In quest'articolo non ci nasconderemo il fatto che spesso la libertà d'insegnamento è stato il nascondiglio per chi poco sa e poco vuole fare a scuola. Ma gli strumenti per punire i fannulloni sono già alla portata dei dirigenti scolastici e dei sindacati. Invece la libertà d'insegnamento nasce, nello spirito costituzionale, dalla necessità di difendere la libertà di pensiero e di critica, proprio a causa dell'esperienza di un ventennio, quello fascista, che tale libertà aveva umiliato e, infine, annullato. Non per niente la scuola fascista aveva previsto un libro di testo unico, approvato dal regime, e la chiamata diretta dei docenti da parte dei presidi.
Nel metodo poi la riforma viene contestata da chi nella volontà di collaborare, da parte del governo, aveva creduto. Le proposte raccolte sul portale ad esse dedicato, dove sono finite? Dove sono finiti le richieste e i suggerimenti pervenuti al governo nelle tante assemblee di docenti? Di tutto ciò si è fatto carta straccia.
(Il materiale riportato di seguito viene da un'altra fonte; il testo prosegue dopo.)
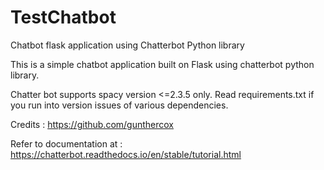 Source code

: # TestChatbot

Chatbot flask application using Chatterbot Python library

This is a simple chatbot application built on Flask using chatterbot python library.

Chatter bot supports spacy version <=2.3.5 only. Read requirements.txt if you run into version issues of various dependencies.

Credits : https://github.com/gunthercox

Refer to documentation at : https://chatterbot.readthedocs.io/en/stable/tutorial.html
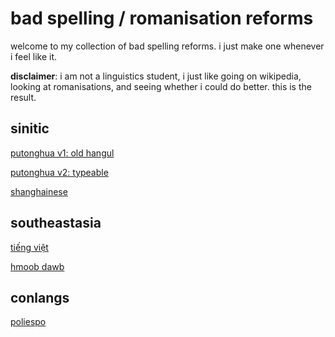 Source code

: # bad spelling / romanisation reforms

welcome to my collection of bad spelling reforms.
i just make one whenever i feel like it.

**disclaimer**: i am not a linguistics student, i just like going on wikipedia,
looking at romanisations, and seeing whether i could do better.
this is the result.

## sinitic

[putonghua v1: old hangul](src/sinitic/putonghua1.md)

[putonghua v2: typeable](src/sinitic/putonghua2.md)

[shanghainese](src/sinitic/shanghainese.md)

## southeastasia

[tiếng việt](src/sea/tiengviet.md)

[hmoob dawb](src/sea/hmoobdawb.md)

## conlangs

[poliespo](src/conlangs/poliespo.md)
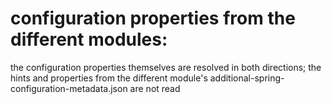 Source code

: # configuration properties from the different modules:

the configuration properties themselves are resolved in both directions;
the hints and properties from the different module's additional-spring-configuration-metadata.json are not read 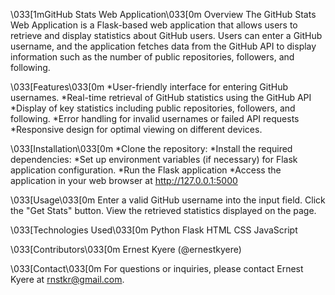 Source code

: \033[1mGitHub Stats Web Application\033[0m
Overview
The GitHub Stats Web Application is a Flask-based web application that allows users to retrieve and display statistics about GitHub users. Users can enter a GitHub username, and the application fetches data from the GitHub API to display information such as the number of public repositories, followers, and following.

\033[Features\033[0m
*User-friendly interface for entering GitHub usernames.
*Real-time retrieval of GitHub statistics using the GitHub API
*Display of key statistics including public repositories, followers, and following.
*Error handling for invalid usernames or failed API requests
*Responsive design for optimal viewing on different devices.

\033[Installation\033[0m
*Clone the repository:
*Install the required dependencies:
*Set up environment variables (if necessary) for Flask application configuration.
*Run the Flask application
*Access the application in your web browser at http://127.0.0.1:5000

\033[Usage\033[0m
Enter a valid GitHub username into the input field.
Click the "Get Stats" button.
View the retrieved statistics displayed on the page.

\033[Technologies Used\033[0m
Python
Flask
HTML
CSS
JavaScript

\033[Contributors\033[0m
Ernest Kyere (@ernestkyere)

\033[Contact\033[0m
For questions or inquiries, please contact Ernest Kyere at rnstkr@gmail.com.
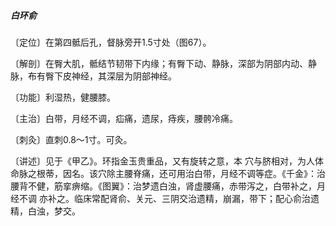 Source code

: ##### 白环俞

〔定位〕在第四骶后孔，督脉旁开1.5寸处（图67）。

〔解剖〕在臀大肌，骶结节韧带下内缘；有臀下动、静脉，深部为阴部内动、静脉，布有臀下皮神经，其深层为阴部神经。

〔功能〕利湿热，健腰膝。

〔主治〕白带，月经不调，疝痛，遗尿，痔疾，腰骻冷痛。

〔刺灸〕直刺0.8〜1寸。可灸。

〔讲述〕见于《甲乙》。环指金玉贵重品，又有旋转之意，本 穴与脐相对，为人体命脉之根蒂，因名。该穴除主腰脊痛，还可用治白带，月经不调等症。《千金》：治腰背不健，筋挛痹缩。《图翼》：治梦遗白浊，肾虚腰痛，赤带泻之，白带补之，月经不调 亦补之。临床常配肾俞、关元、三阴交治遗精，崩漏，带下；配心俞治遗精，白浊，梦交。
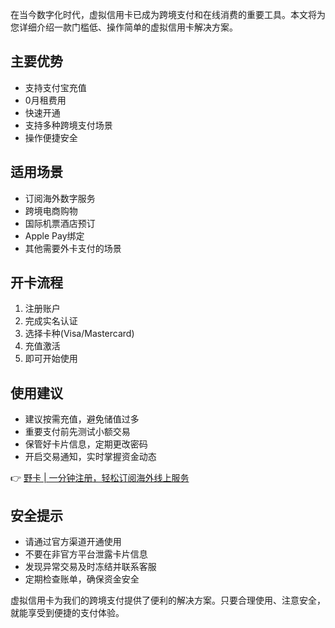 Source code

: 在当今数字化时代，虚拟信用卡已成为跨境支付和在线消费的重要工具。本文将为您详细介绍一款门槛低、操作简单的虚拟信用卡解决方案。

## 主要优势

- 支持支付宝充值
- 0月租费用
- 快速开通
- 支持多种跨境支付场景
- 操作便捷安全

## 适用场景

- 订阅海外数字服务
- 跨境电商购物
- 国际机票酒店预订
- Apple Pay绑定
- 其他需要外卡支付的场景

## 开卡流程

1. 注册账户
2. 完成实名认证
3. 选择卡种(Visa/Mastercard)
4. 充值激活
5. 即可开始使用

## 使用建议

- 建议按需充值，避免储值过多
- 重要支付前先测试小额交易
- 保管好卡片信息，定期更改密码
- 开启交易通知，实时掌握资金动态

👉 [野卡 | 一分钟注册，轻松订阅海外线上服务](https://bit.ly/bewildcard)

## 安全提示

- 请通过官方渠道开通使用
- 不要在非官方平台泄露卡片信息
- 发现异常交易及时冻结并联系客服
- 定期检查账单，确保资金安全

虚拟信用卡为我们的跨境支付提供了便利的解决方案。只要合理使用、注意安全，就能享受到便捷的支付体验。
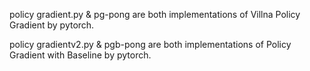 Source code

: policy gradient.py & pg-pong are both implementations of Villna Policy Gradient by pytorch.

policy gradientv2.py & pgb-pong are both implementations of Policy Gradient with Baseline by pytorch.
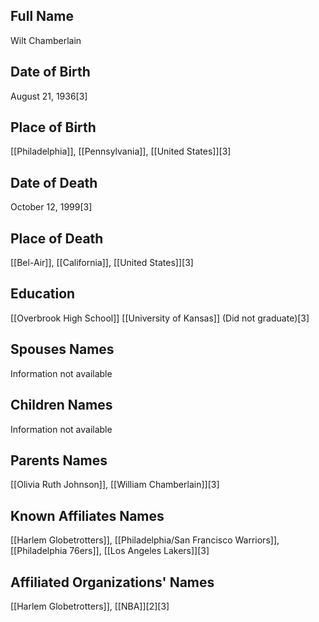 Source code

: ## Full Name
Wilt Chamberlain

## Date of Birth
August 21, 1936[3]

## Place of Birth
[[Philadelphia]], [[Pennsylvania]], [[United States]][3]

## Date of Death
October 12, 1999[3]

## Place of Death
[[Bel-Air]], [[California]], [[United States]][3]

## Education
[[Overbrook High School]]
[[University of Kansas]] (Did not graduate)[3]

## Spouses Names
Information not available

## Children Names
Information not available

## Parents Names
[[Olivia Ruth Johnson]], [[William Chamberlain]][3]

## Known Affiliates Names
[[Harlem Globetrotters]], [[Philadelphia/San Francisco Warriors]], [[Philadelphia 76ers]], [[Los Angeles Lakers]][3]

## Affiliated Organizations' Names
[[Harlem Globetrotters]], [[NBA]][2][3]

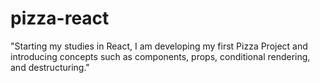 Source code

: # pizza-react
"Starting my studies in React, I am developing my first Pizza Project and introducing concepts such as components, props, conditional rendering, and destructuring."
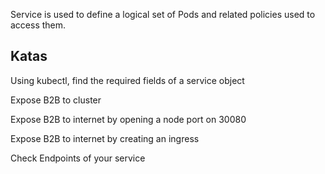 Service is used to define a logical set of Pods and related policies used to access them.

## Katas

Using kubectl, find the required fields of a service object

Expose B2B to cluster

Expose B2B to internet by opening a node port on 30080

Expose B2B to internet by creating an ingress

Check Endpoints of your service
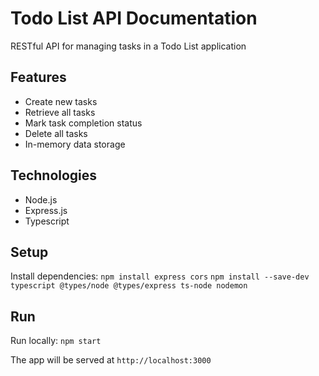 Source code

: # Todo List API Documentation

RESTful API for managing tasks in a Todo List application

## Features
- Create new tasks
- Retrieve all tasks
- Mark task completion status
- Delete all tasks
- In-memory data storage

## Technologies
- Node.js
- Express.js
- Typescript

## Setup

Install dependencies:
`npm install express cors`
`npm install --save-dev typescript @types/node @types/express ts-node nodemon`

## Run

Run locally: `npm start`

The app will be served at `http://localhost:3000`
Certo, il movimento nascente dei docenti, dovrà farsi, oltre che catalizzatore della protesta, collettore di idee. Idee concrete, realizzabili, per non screditare il lavoro fin qui svolto. Proposte come quelle della LIP, la Legge d'Ispirazione Popolare attualmente al vaglio delle commissioni parlamentari sono oggettivamente poco realizzabili, almeno in toto. Lo stesso vale per le proposte del Movimento 5 Stelle, pronto a cavalcare l'ondata antigovernativa, magari a proporre singoli provvedimenti di buon senso, ma incapace di raccogliere le buone idee che circolano in un piano organico.
I docenti oggi sono chiamati ad essere gli apripista di un rinnovamento culturale che, lontano dal voler sovvertire la democrazia e le istituzioni, ne sia difesa e complemento. Un lavoro di costante vaglio critico, di proposta, di memoria condivisa. I docenti italiani possono oggi, a partire dalla scuola pubblica, esercitare un'importante funzione che dovrebbe appartenere alla cittadinanza in toto, quella di moral suasion e di eserizio del potere, che, lontano dall'essere calato dall'alto, è innnanzitutto esercizio di rappresentanza e di responsabilità.
Forse il nostro movimento, il nostro Occupy, non nascerà dalla protesta contro le banche, ma dalla protesta dietro i banchi.